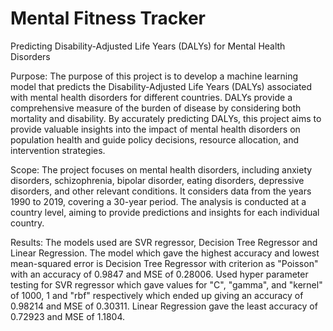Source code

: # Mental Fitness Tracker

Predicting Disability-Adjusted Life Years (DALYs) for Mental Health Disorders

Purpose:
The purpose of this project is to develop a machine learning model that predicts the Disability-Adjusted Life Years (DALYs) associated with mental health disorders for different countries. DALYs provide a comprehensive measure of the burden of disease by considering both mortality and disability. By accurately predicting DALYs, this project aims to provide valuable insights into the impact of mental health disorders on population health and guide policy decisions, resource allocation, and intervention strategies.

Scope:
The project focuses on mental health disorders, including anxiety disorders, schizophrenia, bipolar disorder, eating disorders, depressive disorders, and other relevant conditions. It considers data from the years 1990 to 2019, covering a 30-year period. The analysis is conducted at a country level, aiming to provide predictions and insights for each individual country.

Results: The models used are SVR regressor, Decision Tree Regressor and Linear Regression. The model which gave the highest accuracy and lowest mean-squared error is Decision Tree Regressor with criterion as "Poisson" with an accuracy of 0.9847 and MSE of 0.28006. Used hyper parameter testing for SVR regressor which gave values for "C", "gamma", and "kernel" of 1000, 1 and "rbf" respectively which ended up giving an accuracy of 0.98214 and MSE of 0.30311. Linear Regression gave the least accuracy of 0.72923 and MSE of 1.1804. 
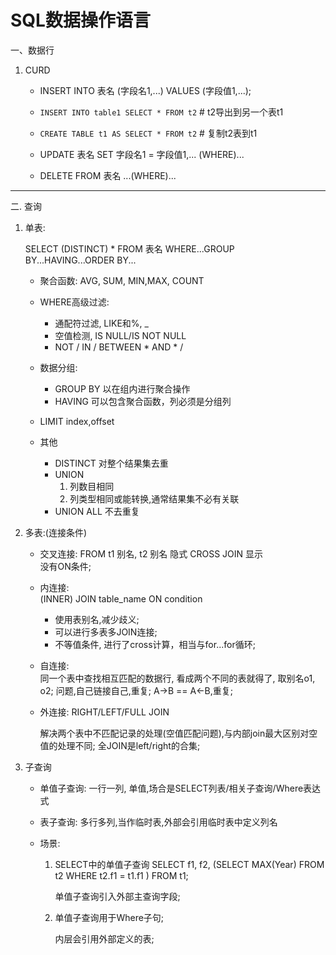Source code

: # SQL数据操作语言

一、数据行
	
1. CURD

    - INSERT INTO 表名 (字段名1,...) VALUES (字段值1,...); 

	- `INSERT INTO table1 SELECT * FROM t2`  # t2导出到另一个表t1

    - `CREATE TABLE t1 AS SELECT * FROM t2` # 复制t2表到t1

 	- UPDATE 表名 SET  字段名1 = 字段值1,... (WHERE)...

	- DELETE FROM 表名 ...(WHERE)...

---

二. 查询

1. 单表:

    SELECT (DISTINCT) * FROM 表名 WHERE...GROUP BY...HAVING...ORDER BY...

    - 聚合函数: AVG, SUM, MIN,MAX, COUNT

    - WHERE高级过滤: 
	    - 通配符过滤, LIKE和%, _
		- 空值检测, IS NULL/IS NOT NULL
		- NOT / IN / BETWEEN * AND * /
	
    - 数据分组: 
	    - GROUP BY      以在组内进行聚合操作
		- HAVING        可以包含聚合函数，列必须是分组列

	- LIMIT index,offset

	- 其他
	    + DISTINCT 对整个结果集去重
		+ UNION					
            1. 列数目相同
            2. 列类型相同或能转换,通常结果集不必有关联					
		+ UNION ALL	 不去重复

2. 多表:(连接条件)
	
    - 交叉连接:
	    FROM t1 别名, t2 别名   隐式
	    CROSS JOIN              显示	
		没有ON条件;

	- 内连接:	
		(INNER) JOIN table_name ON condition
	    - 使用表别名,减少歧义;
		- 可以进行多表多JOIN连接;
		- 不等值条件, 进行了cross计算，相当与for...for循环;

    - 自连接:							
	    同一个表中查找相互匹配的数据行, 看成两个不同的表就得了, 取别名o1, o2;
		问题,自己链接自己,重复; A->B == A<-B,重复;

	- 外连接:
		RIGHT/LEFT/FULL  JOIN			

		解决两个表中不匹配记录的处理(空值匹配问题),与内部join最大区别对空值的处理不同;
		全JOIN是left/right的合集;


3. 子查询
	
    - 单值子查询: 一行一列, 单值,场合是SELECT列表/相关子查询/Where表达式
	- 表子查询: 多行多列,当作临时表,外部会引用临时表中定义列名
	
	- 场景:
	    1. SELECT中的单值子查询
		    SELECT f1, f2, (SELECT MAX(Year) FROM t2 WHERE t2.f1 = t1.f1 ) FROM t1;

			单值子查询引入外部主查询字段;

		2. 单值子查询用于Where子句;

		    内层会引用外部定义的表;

• Exercise prompt: Transcribe all the material exactly; skip every image.

• Written solution:
Source code

: # Mental Fitness Tracker

Predicting Disability-Adjusted Life Years (DALYs) for Mental Health Disorders

Purpose:
The purpose of this project is to develop a machine learning model that predicts the Disability-Adjusted Life Years (DALYs) associated with mental health disorders for different countries. DALYs provide a comprehensive measure of the burden of disease by considering both mortality and disability. By accurately predicting DALYs, this project aims to provide valuable insights into the impact of mental health disorders on population health and guide policy decisions, resource allocation, and intervention strategies.

Scope:
The project focuses on mental health disorders, including anxiety disorders, schizophrenia, bipolar disorder, eating disorders, depressive disorders, and other relevant conditions. It considers data from the years 1990 to 2019, covering a 30-year period. The analysis is conducted at a country level, aiming to provide predictions and insights for each individual country.

Results: The models used are SVR regressor, Decision Tree Regressor and Linear Regression. The model which gave the highest accuracy and lowest mean-squared error is Decision Tree Regressor with criterion as "Poisson" with an accuracy of 0.9847 and MSE of 0.28006. Used hyper parameter testing for SVR regressor which gave values for "C", "gamma", and "kernel" of 1000, 1 and "rbf" respectively which ended up giving an accuracy of 0.98214 and MSE of 0.30311. Linear Regression gave the least accuracy of 0.72923 and MSE of 1.1804. 
Source code

: # SQL数据操作语言

一、数据行
	
1. CURD

    - INSERT INTO 表名 (字段名1,...) VALUES (字段值1,...); 

	- `INSERT INTO table1 SELECT * FROM t2`  # t2导出到另一个表t1

    - `CREATE TABLE t1 AS SELECT * FROM t2` # 复制t2表到t1

 	- UPDATE 表名 SET  字段名1 = 字段值1,... (WHERE)...

	- DELETE FROM 表名 ...(WHERE)...

---

二. 查询

1. 单表:

    SELECT (DISTINCT) * FROM 表名 WHERE...GROUP BY...HAVING...ORDER BY...

    - 聚合函数: AVG, SUM, MIN,MAX, COUNT

    - WHERE高级过滤: 
	    - 通配符过滤, LIKE和%, _
		- 空值检测, IS NULL/IS NOT NULL
		- NOT / IN / BETWEEN * AND * /
	
    - 数据分组: 
	    - GROUP BY      以在组内进行聚合操作
		- HAVING        可以包含聚合函数，列必须是分组列

	- LIMIT index,offset

	- 其他
	    + DISTINCT 对整个结果集去重
		+ UNION					
            1. 列数目相同
            2. 列类型相同或能转换,通常结果集不必有关联					
		+ UNION ALL	 不去重复

2. 多表:(连接条件)
	
    - 交叉连接:
	    FROM t1 别名, t2 别名   隐式
	    CROSS JOIN              显示	
		没有ON条件;

	- 内连接:	
		(INNER) JOIN table_name ON condition
	    - 使用表别名,减少歧义;
		- 可以进行多表多JOIN连接;
		- 不等值条件, 进行了cross计算，相当与for...for循环;

    - 自连接:							
	    同一个表中查找相互匹配的数据行, 看成两个不同的表就得了, 取别名o1, o2;
		问题,自己链接自己,重复; A->B == A<-B,重复;

	- 外连接:
		RIGHT/LEFT/FULL  JOIN			

		解决两个表中不匹配记录的处理(空值匹配问题),与内部join最大区别对空值的处理不同;
		全JOIN是left/right的合集;


3. 子查询
	
    - 单值子查询: 一行一列, 单值,场合是SELECT列表/相关子查询/Where表达式
	- 表子查询: 多行多列,当作临时表,外部会引用临时表中定义列名
	
	- 场景:
	    1. SELECT中的单值子查询
		    SELECT f1, f2, (SELECT MAX(Year) FROM t2 WHERE t2.f1 = t1.f1 ) FROM t1;

			单值子查询引入外部主查询字段;

		2. 单值子查询用于Where子句;

		    内层会引用外部定义的表;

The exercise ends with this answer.